__EXERCISE OBJECTIVE__
Lines with the word "profile" in them are the ones to copy from the records.

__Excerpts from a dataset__
+ + + +
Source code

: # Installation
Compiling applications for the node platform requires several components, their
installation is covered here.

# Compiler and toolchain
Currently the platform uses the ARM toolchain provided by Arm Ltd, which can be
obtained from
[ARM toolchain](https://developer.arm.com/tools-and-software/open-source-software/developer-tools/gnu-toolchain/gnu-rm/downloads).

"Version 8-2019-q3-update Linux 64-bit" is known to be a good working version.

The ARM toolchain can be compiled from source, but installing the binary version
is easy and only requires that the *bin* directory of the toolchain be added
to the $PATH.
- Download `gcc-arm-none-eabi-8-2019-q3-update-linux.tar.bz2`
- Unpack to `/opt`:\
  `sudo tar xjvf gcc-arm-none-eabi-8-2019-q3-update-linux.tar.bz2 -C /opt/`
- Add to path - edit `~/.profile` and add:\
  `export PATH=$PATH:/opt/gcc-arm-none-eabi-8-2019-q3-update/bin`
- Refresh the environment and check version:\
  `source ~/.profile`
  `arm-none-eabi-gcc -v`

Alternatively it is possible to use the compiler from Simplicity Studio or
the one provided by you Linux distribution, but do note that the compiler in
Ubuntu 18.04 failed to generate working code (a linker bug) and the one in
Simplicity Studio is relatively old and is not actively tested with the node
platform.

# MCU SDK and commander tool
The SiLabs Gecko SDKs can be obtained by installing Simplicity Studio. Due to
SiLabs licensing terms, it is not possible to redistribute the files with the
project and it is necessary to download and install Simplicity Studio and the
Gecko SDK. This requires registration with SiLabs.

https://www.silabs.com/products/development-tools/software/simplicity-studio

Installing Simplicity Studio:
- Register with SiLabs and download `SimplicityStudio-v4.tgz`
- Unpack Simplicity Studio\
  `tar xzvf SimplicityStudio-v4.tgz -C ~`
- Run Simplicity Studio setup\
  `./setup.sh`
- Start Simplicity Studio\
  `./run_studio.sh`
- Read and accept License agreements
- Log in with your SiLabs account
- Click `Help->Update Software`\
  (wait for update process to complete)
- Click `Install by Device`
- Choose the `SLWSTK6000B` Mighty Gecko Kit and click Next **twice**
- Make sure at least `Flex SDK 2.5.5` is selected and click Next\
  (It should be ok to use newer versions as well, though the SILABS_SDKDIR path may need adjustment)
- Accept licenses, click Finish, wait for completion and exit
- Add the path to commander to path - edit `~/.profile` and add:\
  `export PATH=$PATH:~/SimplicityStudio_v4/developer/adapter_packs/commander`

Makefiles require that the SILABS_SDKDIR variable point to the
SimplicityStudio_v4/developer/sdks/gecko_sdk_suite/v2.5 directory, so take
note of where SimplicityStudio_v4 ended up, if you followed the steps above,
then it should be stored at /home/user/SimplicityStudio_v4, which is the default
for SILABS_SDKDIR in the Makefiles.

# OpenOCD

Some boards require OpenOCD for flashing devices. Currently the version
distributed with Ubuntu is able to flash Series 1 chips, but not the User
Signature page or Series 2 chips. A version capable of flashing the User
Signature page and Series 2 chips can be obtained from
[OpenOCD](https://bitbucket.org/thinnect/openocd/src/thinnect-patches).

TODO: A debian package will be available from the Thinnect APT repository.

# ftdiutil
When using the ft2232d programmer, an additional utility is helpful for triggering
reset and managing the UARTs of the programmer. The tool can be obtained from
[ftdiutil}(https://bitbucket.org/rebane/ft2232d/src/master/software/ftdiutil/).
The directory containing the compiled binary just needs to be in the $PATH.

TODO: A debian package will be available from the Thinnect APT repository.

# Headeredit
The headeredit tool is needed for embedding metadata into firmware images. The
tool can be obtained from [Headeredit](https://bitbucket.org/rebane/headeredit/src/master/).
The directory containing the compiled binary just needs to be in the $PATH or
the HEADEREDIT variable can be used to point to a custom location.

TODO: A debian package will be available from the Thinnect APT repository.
+ + + +
__RESPONSE TO THIS EXERCISE__
- Add to path - edit `~/.profile` and add:\
  `source ~/.profile`
- Add the path to commander to path - edit `~/.profile` and add:\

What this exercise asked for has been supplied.